The dead simple strategy behind Chipotle’s $1.3B second life – Info Web Design

Chipotle–the burrito darling that lost its sheen after weathering a series of food safety scares–seems to be back on track. Its latest quarterly earnings beat all expectations, with an 8% increase in revenue to $1.3 billion, for which it has four things to thank: raising its prices, cheaper avocados (sweet, green profit margins!), a maturing delivery business, and a digital app that is growing at a phenomenal rate.

The latter is particularly notable because, until recently, Chipotle had a very limited digital . In 2017, the company invested in a revamped app, and began building a new digital backend into its stores. That strategy is paying off faster than any analyst could have imagined–even though some of us might consider “the app” to be an anachronistic panacea for business woes in the modern era, a fix from the year 2010.

Chipotle’s digital sales grew 33% in the last single quarter after growing 20% the quarter before. That puts Chipotle’s digital sales at half a billion dollars, or about 10% of all Chipotle sales. Four million people are using Chipotle’s app and website each month, up 65% from a year ago. The app is resonating particularly well with millennials and Generation Z, the company reports. Once a younger person orders a burrito through the app, they likely will do so again.

[Images: Chipotle]

The app itself is wonderfully streamlined. You choose delivery or pickup. And then you simply tap your way through photos of menu items and toppings to customize your order. You can even swipe right if you want extra carnitas or sofritas. After that, you choose the time you’d like to eat (it can be in a few minutes, or hours later). And you pay. It’s incredibly fast.

[Images: Chipotle]

Talking to Curt Garner, chief digital and information officer at Chipotle, after last week’s quarterly earnings call, he readily admits that Chipotle has barely even embarked on its digital strategy. Crucially, the company hasn’t introduced rewards inside the app to incentivize customers to use it, which is standard at basically every food chain other than Chipotle.  “More important than the numbers, we’re just pleased that we’re starting to seeing some momentum,” says Gardner. “Certainly, we’ve got this great opportunity as a company to be more culturally relevant, and engaging.”

[Photo: Chipotle]

Chipotle has been playing catch up. For the past decade, Chipotle cultivated a local, organic narrative, and the friendly, face-to-face experience of buying a burrito in line. Companies like Starbucks and Domino’s, meanwhile, built incredibly sophisticated digital backends, which enabled apps, loaded with rewards, to make fulfilling that latte or pizza craving as rapid as possible.

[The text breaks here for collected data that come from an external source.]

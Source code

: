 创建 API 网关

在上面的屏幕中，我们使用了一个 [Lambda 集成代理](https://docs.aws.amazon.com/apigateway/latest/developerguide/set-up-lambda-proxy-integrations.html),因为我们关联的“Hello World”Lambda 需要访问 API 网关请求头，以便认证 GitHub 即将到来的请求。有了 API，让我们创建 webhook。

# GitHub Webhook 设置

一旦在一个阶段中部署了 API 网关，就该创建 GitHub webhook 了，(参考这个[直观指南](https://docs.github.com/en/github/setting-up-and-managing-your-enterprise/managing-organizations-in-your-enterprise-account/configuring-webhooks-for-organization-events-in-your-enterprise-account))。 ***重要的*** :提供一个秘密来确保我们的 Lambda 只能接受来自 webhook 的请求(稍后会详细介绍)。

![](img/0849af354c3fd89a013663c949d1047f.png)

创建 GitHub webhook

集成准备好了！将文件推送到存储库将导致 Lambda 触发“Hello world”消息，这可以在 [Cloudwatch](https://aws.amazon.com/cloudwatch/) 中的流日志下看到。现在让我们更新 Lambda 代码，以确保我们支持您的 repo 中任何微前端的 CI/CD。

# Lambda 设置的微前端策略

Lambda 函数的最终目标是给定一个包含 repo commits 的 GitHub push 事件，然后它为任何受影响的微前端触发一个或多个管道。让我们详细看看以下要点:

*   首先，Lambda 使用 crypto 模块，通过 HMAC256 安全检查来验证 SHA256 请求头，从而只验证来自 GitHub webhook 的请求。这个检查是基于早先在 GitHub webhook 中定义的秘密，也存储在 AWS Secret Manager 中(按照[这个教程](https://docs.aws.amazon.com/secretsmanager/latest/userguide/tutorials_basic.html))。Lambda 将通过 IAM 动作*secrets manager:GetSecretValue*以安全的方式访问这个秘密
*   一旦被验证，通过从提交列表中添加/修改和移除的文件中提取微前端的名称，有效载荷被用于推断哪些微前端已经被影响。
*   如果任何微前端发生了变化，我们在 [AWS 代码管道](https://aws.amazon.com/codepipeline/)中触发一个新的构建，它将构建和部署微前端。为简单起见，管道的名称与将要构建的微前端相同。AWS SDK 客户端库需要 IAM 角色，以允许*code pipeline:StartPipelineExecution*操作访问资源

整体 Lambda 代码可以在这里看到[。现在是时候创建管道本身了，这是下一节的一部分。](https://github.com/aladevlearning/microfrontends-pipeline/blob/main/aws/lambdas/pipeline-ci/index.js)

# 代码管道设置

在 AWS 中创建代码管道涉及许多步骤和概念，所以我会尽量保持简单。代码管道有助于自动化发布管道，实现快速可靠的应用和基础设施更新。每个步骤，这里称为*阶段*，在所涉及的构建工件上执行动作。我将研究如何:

Today, a third of all Starbucks payments in the U.S. take place through the app, and 13% of all orders are placed in it. For Domino’s, 60% of all orders come through its apps and website. For each of these companies, apps aren’t ancillary to their business. They’re intrinsic.

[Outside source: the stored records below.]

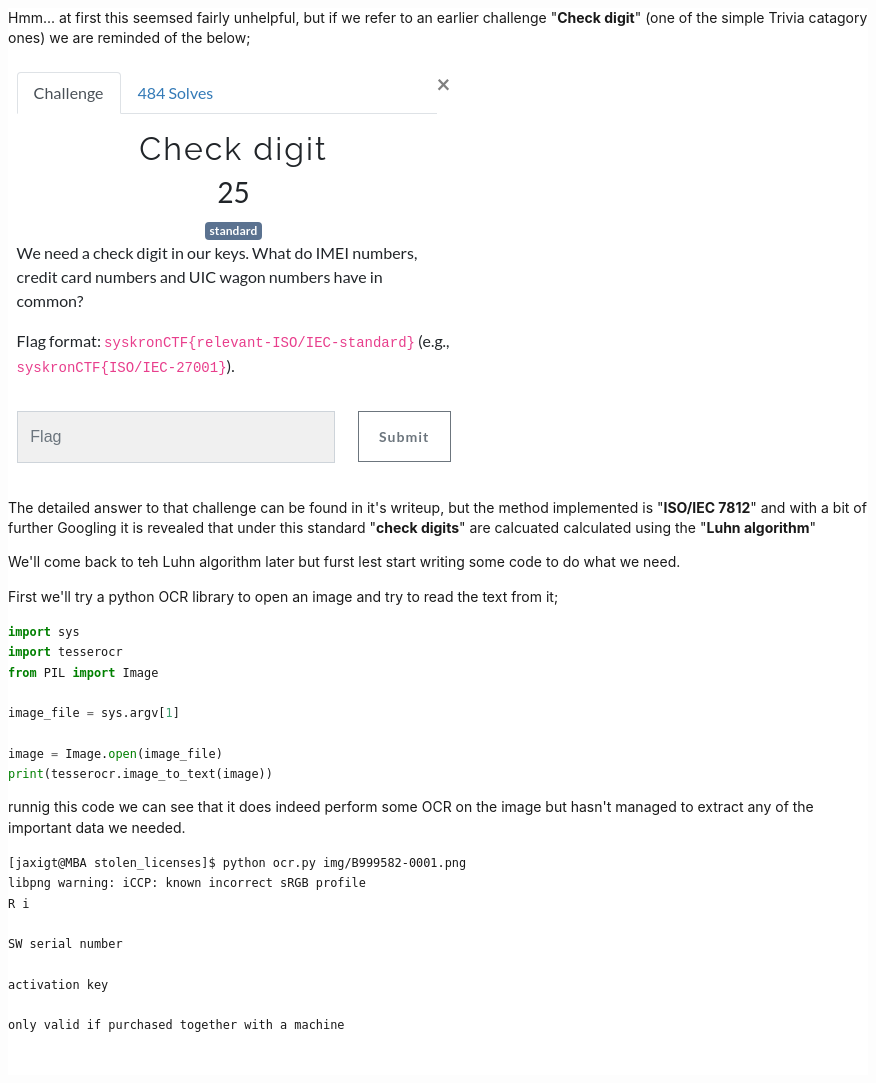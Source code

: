 Hmm... at first this seemsed fairly unhelpful, but if we refer to an earlier challenge "**Check digit**" (one of the simple Trivia catagory ones) we are reminded of the below;

![Hint 1](images/check_digit_details.png)

The detailed answer to that challenge can be found in it's writeup, but the method implemented is "**ISO/IEC 7812**" and with a bit of further Googling it is revealed that under this standard "**check digits**" are calcuated calculated using the "**Luhn algorithm**"

We'll come back to teh Luhn algorithm later but furst lest start writing some code to do what we need.

First we'll try a python OCR library to open an image and try to read the text from it;

```python
import sys
import tesserocr
from PIL import Image

image_file = sys.argv[1]

image = Image.open(image_file)
print(tesserocr.image_to_text(image))
```

runnig this code we can see that it does indeed perform some OCR on the image but hasn't managed to extract any of the important data we needed.

```
[jaxigt@MBA stolen_licenses]$ python ocr.py img/B999582-0001.png 
libpng warning: iCCP: known incorrect sRGB profile
R i

SW serial number

activation key

only valid if purchased together with a machine



``` 
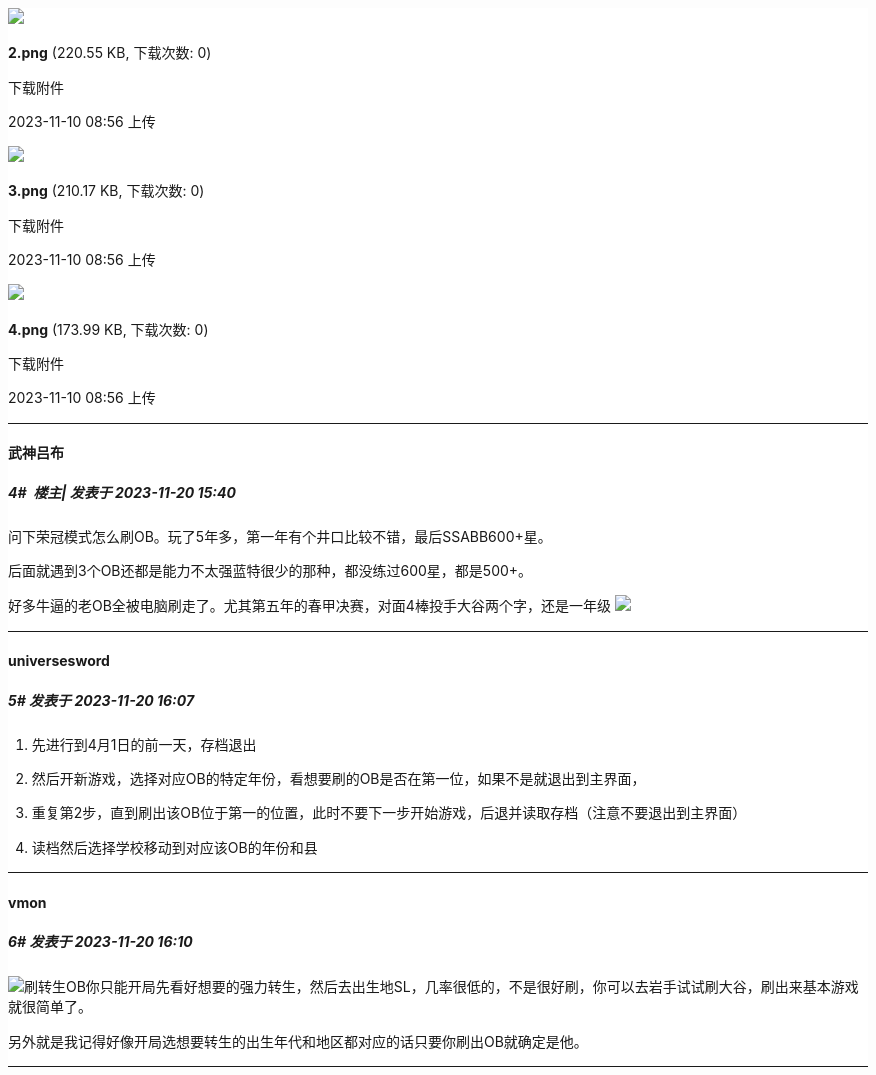<img src="https://img.stage1st.com/forum/202311/10/085634wukcr1k7krd16jqt.png" referrerpolicy="no-referrer">

<strong>2.png</strong> (220.55 KB, 下载次数: 0)

下载附件

2023-11-10 08:56 上传

<img src="https://img.stage1st.com/forum/202311/10/085638ypfukxhkg0gffxrh.png" referrerpolicy="no-referrer">

<strong>3.png</strong> (210.17 KB, 下载次数: 0)

下载附件

2023-11-10 08:56 上传

<img src="https://img.stage1st.com/forum/202311/10/085643olp7foe1pcp9a1i0.png" referrerpolicy="no-referrer">

<strong>4.png</strong> (173.99 KB, 下载次数: 0)

下载附件

2023-11-10 08:56 上传

*****

####  武神吕布  
##### 4#         楼主| 发表于 2023-11-20 15:40

问下荣冠模式怎么刷OB。玩了5年多，第一年有个井口比较不错，最后SSABB600+星。

后面就遇到3个OB还都是能力不太强蓝特很少的那种，都没练过600星，都是500+。

好多牛逼的老OB全被电脑刷走了。尤其第五年的春甲决赛，对面4棒投手大谷两个字，还是一年级 <img src="https://static.stage1st.com/image/smiley/face2017/013.png" referrerpolicy="no-referrer">

*****

####  universesword  
##### 5#       发表于 2023-11-20 16:07

1. 先进行到4月1日的前一天，存档退出

2. 然后开新游戏，选择对应OB的特定年份，看想要刷的OB是否在第一位，如果不是就退出到主界面，

3. 重复第2步，直到刷出该OB位于第一的位置，此时不要下一步开始游戏，后退并读取存档（注意不要退出到主界面）

4. 读档然后选择学校移动到对应该OB的年份和县

*****

####  vmon  
##### 6#       发表于 2023-11-20 16:10

<img src="https://static.stage1st.com/image/smiley/face2017/067.png" referrerpolicy="no-referrer">刷转生OB你只能开局先看好想要的强力转生，然后去出生地SL，几率很低的，不是很好刷，你可以去岩手试试刷大谷，刷出来基本游戏就很简单了。

另外就是我记得好像开局选想要转生的出生年代和地区都对应的话只要你刷出OB就确定是他。

*****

Chipotle has had an app since 2009. It even added a one-touch-order “burrito button” to the Apple Watch in 2015. But Garner admits that the app never really worked very well, because the front end interface wasn’t supported by backend operations. Only recently has the company introduced a second, behind-the-scenes make line, loaded with computer monitors. This update gets your order made faster, and with nearly perfect accuracy.

[Photo: Chipotle]

Now, the company is announcing another incentive to digital orders. It will make pickups even faster than before. An extremely limited pilot program, which placed digital orders on grab-and-go shelving, will be expanded to over 100 stores by year-end. This simple piece of furniture will allow you to skip the line. You’ll place and order on your phone, walk into a Chipotle, take your order right off a shelf, and walk out.

Time will tell if Chipotle’s digital growth trajectory can be sustained, and if it can continually meet the expectations of Wall Street, let alone customers, now that it’s achieved some early success. But for now, it seems that the takeaway is this: Chipotle, Starbucks, and Domino’s are food companies, not standing-in-line companies, or take-two-minutes-to-explain-your-order-to-someone companies. And the less painful it is to acquire their products, the more likely we are to scarf and slurp them down.